Source texts of formatted documents
--------

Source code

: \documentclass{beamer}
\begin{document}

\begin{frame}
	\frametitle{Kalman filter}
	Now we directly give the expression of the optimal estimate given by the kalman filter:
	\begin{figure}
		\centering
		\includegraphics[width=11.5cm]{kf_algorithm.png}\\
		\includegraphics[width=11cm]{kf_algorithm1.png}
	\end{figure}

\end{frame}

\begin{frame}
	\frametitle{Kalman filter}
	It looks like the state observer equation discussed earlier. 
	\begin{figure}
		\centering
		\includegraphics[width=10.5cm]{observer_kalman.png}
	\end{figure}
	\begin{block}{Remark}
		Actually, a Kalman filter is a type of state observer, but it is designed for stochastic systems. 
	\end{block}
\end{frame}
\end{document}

--------

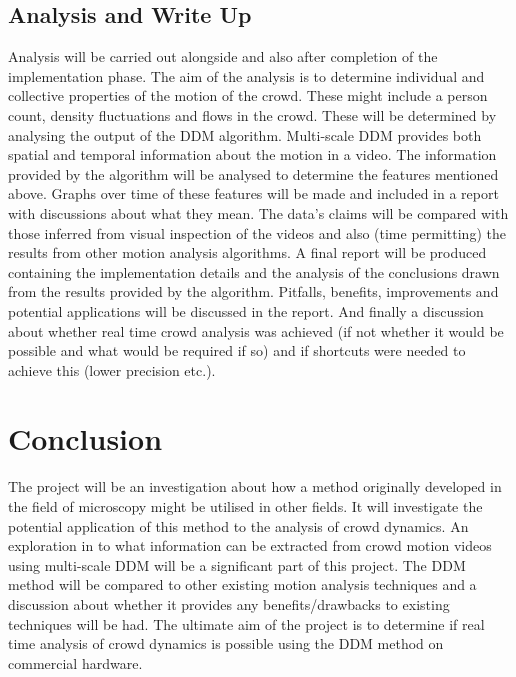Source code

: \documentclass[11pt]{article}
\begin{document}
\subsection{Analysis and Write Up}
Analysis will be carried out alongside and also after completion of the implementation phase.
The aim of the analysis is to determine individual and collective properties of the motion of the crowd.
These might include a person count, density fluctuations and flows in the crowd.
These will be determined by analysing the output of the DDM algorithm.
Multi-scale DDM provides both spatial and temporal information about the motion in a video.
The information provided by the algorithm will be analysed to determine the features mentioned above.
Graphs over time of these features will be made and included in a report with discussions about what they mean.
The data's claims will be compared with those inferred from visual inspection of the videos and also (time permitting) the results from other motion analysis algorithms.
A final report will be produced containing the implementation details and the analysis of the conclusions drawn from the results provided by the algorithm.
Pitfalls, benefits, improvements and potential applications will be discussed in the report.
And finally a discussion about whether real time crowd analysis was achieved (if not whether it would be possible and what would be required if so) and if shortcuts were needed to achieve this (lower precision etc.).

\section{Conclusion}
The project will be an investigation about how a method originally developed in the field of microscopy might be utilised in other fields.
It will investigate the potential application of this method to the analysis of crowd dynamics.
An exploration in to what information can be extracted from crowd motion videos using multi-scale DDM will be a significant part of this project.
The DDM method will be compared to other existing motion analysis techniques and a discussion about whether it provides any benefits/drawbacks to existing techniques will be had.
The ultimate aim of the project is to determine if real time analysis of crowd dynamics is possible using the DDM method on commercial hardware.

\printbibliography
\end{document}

--------

_WORK REQUIRED_
The word "provided": say how many lines of the records hold it, and give nothing but the number.

_YOUR RESPONSE_
2